▶ Exercise prompt: In the records below, find each line with the word "github" and copy it.
______
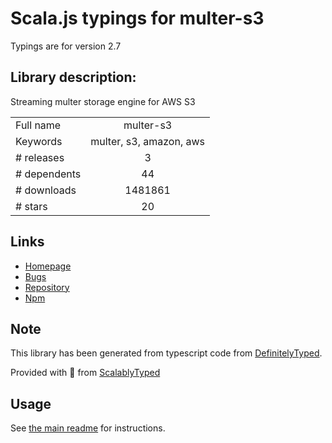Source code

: 
# Scala.js typings for multer-s3

Typings are for version 2.7

## Library description:
Streaming multer storage engine for AWS S3

|                    |                 |
| ------------------ | :-------------: |
| Full name          | multer-s3 |
| Keywords           | multer, s3, amazon, aws |
| # releases         | 3 |
| # dependents       | 44 |
| # downloads        | 1481861 |
| # stars            | 20 |

## Links
- [Homepage](https://github.com/badunk/multer-s3#readme)
- [Bugs](https://github.com/badunk/multer-s3/issues)
- [Repository](https://github.com/badunk/multer-s3)
- [Npm](https://www.npmjs.com/package/multer-s3)
    


## Note
This library has been generated from typescript code from [DefinitelyTyped](https://definitelytyped.org).

Provided with :purple_heart: from [ScalablyTyped](https://github.com/oyvindberg/ScalablyTyped)

## Usage
See [the main readme](../../readme.md) for instructions.


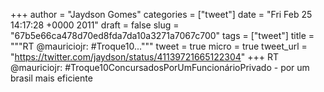 
+++
author = "Jaydson Gomes"
categories = ["tweet"]
date = "Fri Feb 25 14:17:28 +0000 2011"
draft = false
slug = "67b5e66ca478d70ed8fda7da10a3271a7067c700"
tags = ["tweet"]
title = """RT @mauriciojr: #Troque10..."""
tweet = true
micro = true
tweet_url = "https://twitter.com/jaydson/status/41139721665122304"
+++
RT @mauriciojr: #Troque10ConcursadosPorUmFuncionárioPrivado - por um brasil mais eficiente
______
▶ Response:
- [Homepage](https://github.com/badunk/multer-s3#readme)
- [Bugs](https://github.com/badunk/multer-s3/issues)
- [Repository](https://github.com/badunk/multer-s3)
Provided with :purple_heart: from [ScalablyTyped](https://github.com/oyvindberg/ScalablyTyped)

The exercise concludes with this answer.